Friday, October 28, 2011

"Laundry" Performing The Story Of Ireland's Magdalene Laundries (Part 3)

My third and final account of experiencing the "Laundry" performance:

This is surely in total contrast to any confession box I've ever entered. The area is small and the light from the corner lamp guides my eyes to the smiling girl who begins to describe a dress which she seems very fond of. She explains in great detail, for example, the intricate stitching on the sleeve, that goes from the wrist all the way up to the shoulder and around and how soft the material is. I'm not sure what she's trying to tell me, perhaps she is a little disturbed. Unsure, I go along with her, telling her how beautiful it sounds.

She begins to whistle, saying how whistling makes Baby Jesus cry but that she doesn't mind. Again, I nod in agreement. Moving towards me and still smiling she begins to dance. She opens her arms as if inviting me to join her, I accept her invitation. Slowly we move around, she whistling a tune I know from way back, me humming along. For a brief few moments I forget the awful horror I witnessed earlier. As we finish our dance and the girl is once again describing her lovely dress the door opens and I'm shown out to a girl who leads me towards a room at the back of the church. While walking up the couple of alter steps leading to the door this young "Maggie" instructs me under her breath to "act natural".

Inside, bundles of crumpled sheets lie on the floor, a stark reminder of the building's line of business. The young "Maggie" tells me that the hardest thing for her to bear is the silence. I stare at the images of the actual laundry building imprinted on the red stain glass window, it sends a chill down my spine. This poor child wants out of here and begs me help her to escape. I whisper to her "OK, my life's nearing its end, yours is only beginning, let's go". I was by now so immersed in the story that I actually felt I would get into trouble if I was caught but I was willing to chance it. She suggests I pretend I'm helping her to bring out laundry and again whispers to me to "act natural".

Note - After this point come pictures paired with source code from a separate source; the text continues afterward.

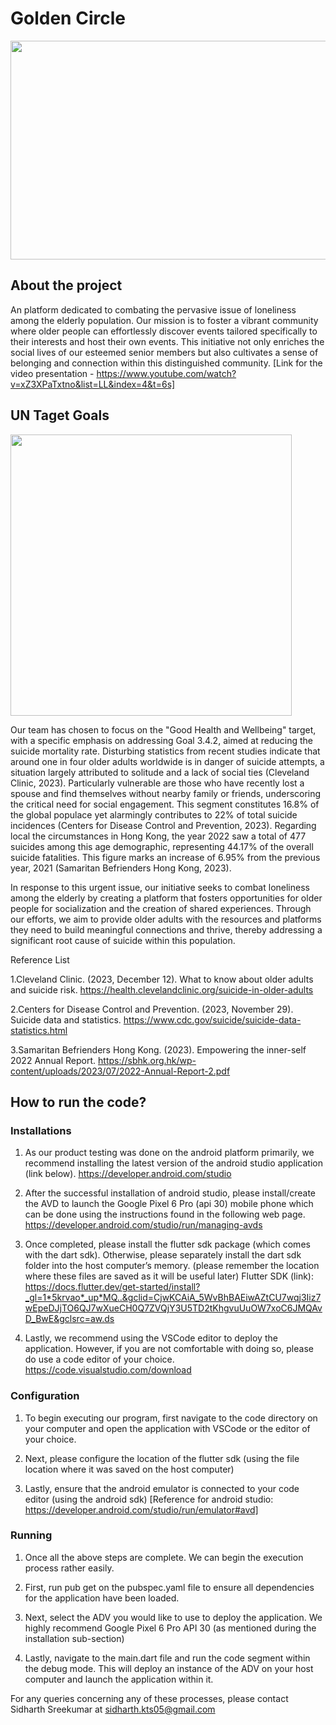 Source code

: # Golden Circle

<img src="https://github.com/IRENDD/golden_circle/assets/98989079/b653e133-eff4-408a-b6ee-cfed63962704" width="650" height="350">

## About the project
An platform dedicated to combating the pervasive issue of loneliness among the elderly population. Our mission is to foster a vibrant community where older people can effortlessly discover events tailored specifically to their interests and host their own events. This initiative not only enriches the social lives of our esteemed senior members but also cultivates a sense of belonging and connection within this distinguished community.
[Link for the video presentation - https://www.youtube.com/watch?v=xZ3XPaTxtno&list=LL&index=4&t=6s]

## UN Taget Goals

<img src="https://github.com/IRENDD/golden_circle/assets/98989079/03084716-574d-4905-9487-7786efb8c060" width="450" height="450">

Our team has chosen to focus on the "Good Health and Wellbeing" target, with a specific emphasis on addressing Goal 3.4.2, aimed at reducing the suicide mortality rate. Disturbing statistics from recent studies indicate that around one in four older adults worldwide is in danger of suicide attempts, a situation largely attributed to solitude and a lack of social ties (Cleveland Clinic, 2023). Particularly vulnerable are those who have recently lost a spouse and find themselves without nearby family or friends, underscoring the critical need for social engagement. This segment constitutes 16.8% of the global populace yet alarmingly contributes to 22% of total suicide incidences (Centers for Disease Control and Prevention, 2023). Regarding local the circumstances in Hong Kong, the year 2022 saw a total of 477 suicides among this age demographic, representing 44.17% of the overall suicide fatalities. This figure marks an increase of 6.95% from the previous year, 2021 (Samaritan Befrienders Hong Kong, 2023).

In response to this urgent issue, our initiative seeks to combat loneliness among the elderly by creating a platform that fosters opportunities for older people for socialization and the creation of shared experiences. Through our efforts, we aim to provide older adults with the resources and platforms they need to build meaningful connections and thrive, thereby addressing a significant root cause of suicide within this population.

Reference List

1.Cleveland Clinic. (2023, December 12). What to know about older adults and suicide risk. https://health.clevelandclinic.org/suicide-in-older-adults  

2.Centers for Disease Control and Prevention. (2023, November 29). Suicide data and statistics. https://www.cdc.gov/suicide/suicide-data-statistics.html  

3.Samaritan Befrienders Hong Kong. (2023). Empowering the inner-self 2022 Annual Report. https://sbhk.org.hk/wp-content/uploads/2023/07/2022-Annual-Report-2.pdf

## How to run the code?

### Installations
  1. As our product testing was done on the android platform primarily, we recommend installing the latest version of the android studio application (link below).
  https://developer.android.com/studio
  
  2. After the successful installation of android studio, please install/create the AVD to launch the Google Pixel 6 Pro (api 30) mobile phone which can be done using the instructions found in the following web page.
  https://developer.android.com/studio/run/managing-avds
  
  3. Once completed, please install the flutter sdk package (which comes with the dart sdk). Otherwise, please separately install the dart sdk folder into the host computer’s memory. (please remember the location where these files are saved as it will be useful later)
  Flutter SDK (link): https://docs.flutter.dev/get-started/install?_gl=1*5krvao*_up*MQ..&gclid=CjwKCAiA_5WvBhBAEiwAZtCU7wqj3Iiz7wEpeDJjTO6QJ7wXueCH0Q7ZVQjY3U5TD2tKhgvuUuOW7xoC6JMQAvD_BwE&gclsrc=aw.ds
  
  4. Lastly, we recommend using the VSCode editor to deploy the application. However, if you are not comfortable with doing so, please do use a code editor of your choice.
  https://code.visualstudio.com/download

### Configuration
  1. To begin executing our program, first navigate to the code directory on your computer and open the application with VSCode or the editor of your choice.

  2. Next, please configure the location of the flutter sdk (using the file location where it was saved on the host computer)

  3. Lastly, ensure that the android emulator is connected to your code editor (using the android sdk)
  [Reference for android studio: https://developer.android.com/studio/run/emulator#avd]

### Running
  1. Once all the above steps are complete. We can begin the execution process rather easily.

  2. First, run pub get on the pubspec.yaml file to ensure all dependencies for the application have been loaded.

  3. Next, select the ADV you would like to use to deploy the application. We highly recommend Google Pixel 6 Pro API 30 (as mentioned during the installation sub-section)

  4. Lastly, navigate to the main.dart file and run the code segment within the debug mode. This will deploy an instance of the ADV on your host computer and launch the application within it.


For any queries concerning any of these processes, please contact Sidharth Sreekumar at sidharth.kts05@gmail.com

Together we gather an armful of sheets each and head out the door, down the alter steps. Walking off the alter she whispers "genuflect" which we do together. As we turn to walk down the aisle "Matron" is coming towards us and asks where we're going. The girl tells her I'm just helping. We keep walking in silence. Again when we reach the front door she tells one of the girls standing nearby that she'll be back soon. The door closes behind us with a loud slam. Right outside a taxi is waiting, the girl bangs on the back door, it opens, I jump in, she hurriedly thanks me. I whisper "go" and she races across the road and disappears. I utter a silent "God be with you, child". The taximan asks where she's gone, I tell him she'll be back in a minute. He introduces himself as Den-den. We drive off, I've no idea where we're going.

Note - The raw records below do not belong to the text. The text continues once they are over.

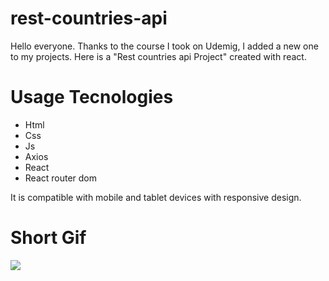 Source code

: # rest-countries-api

Hello everyone. Thanks to the course I took on Udemig, I added a new one to my projects. Here is a "Rest countries api Project" created with react.
# Usage Tecnologies

- Html
- Css
- Js
- Axios
- React
- React router dom

It is compatible with mobile and tablet devices with responsive design.

# Short Gif

![](country.gif)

Den-den takes me through unfamiliar streets. I'm in a state of shock from everything I've just experienced and this car ride is part of my nightmare. He points out the Foley Street area that was once Dublin's red light district known as, Monto. When the Government of the day closed this down, the women were taken into the Magdalene Laundries supposedly to be given shelter and to "repent" for their sins, hence they became known as "penitents". We arrive at the nearby Scrub-A-Dub Launderette where Den-den drops me off. Still carrying my bundle of sheets I enter this building.

Here I'm reunited with the other two "audience members", one is ironing, the other folding laundry. I'm told I can help with the folding. As we work, the couple in charge, Babs and Tony tell us how pregnant women who entered these laundries had their babies taken from them for adoption and never again heard a thing about them. Also they inform us about the non-profit, all-volunteer advocacy group, Justice For Magdalenes, who consistantly compaign for justice for survivors of Ireland's Magdalene Laundries. When our time is up we head back out across the road to where Den-den is waiting to return us to Sean McDermott Street. Just before we get out of the taxi, Den-den gives us each a souvenir of carbolic soap. The bar is wrapped in brown paper, tied with twine and has the Magdalene Laundry label on it complete with our hand-written names. While I normally love to receive a souvenir, this particular one leaves me feeling very uneasy indeed.

I sensed the three of us were in a very strange state of mind. We discussed our experiences for a little while then went our separate ways. Walking down a busy O'Connell Street I felt disorientated, like I almost needed to talk with somebody, anyone who would listen to my story of what it was like to move through the rooms and sense the horror of a Magdalene Laundry. Yet on the other hand I don't think I would have wanted to meet somebody I knew because I felt I just needed to be on my own. I headed up to the Irish Film Institute for a coffee and sat there for ages just thinking and writing.

My profound gratitude goes to Anu Productions and Director, Louise Lowe for opening up the Magdalene Laundry on Sean McDermott Street, Dublin and inviting us in to witness in part, through the art of performance, what life was like for the thousands of innocent women and children who suffered in these hellholes where evil truly resided.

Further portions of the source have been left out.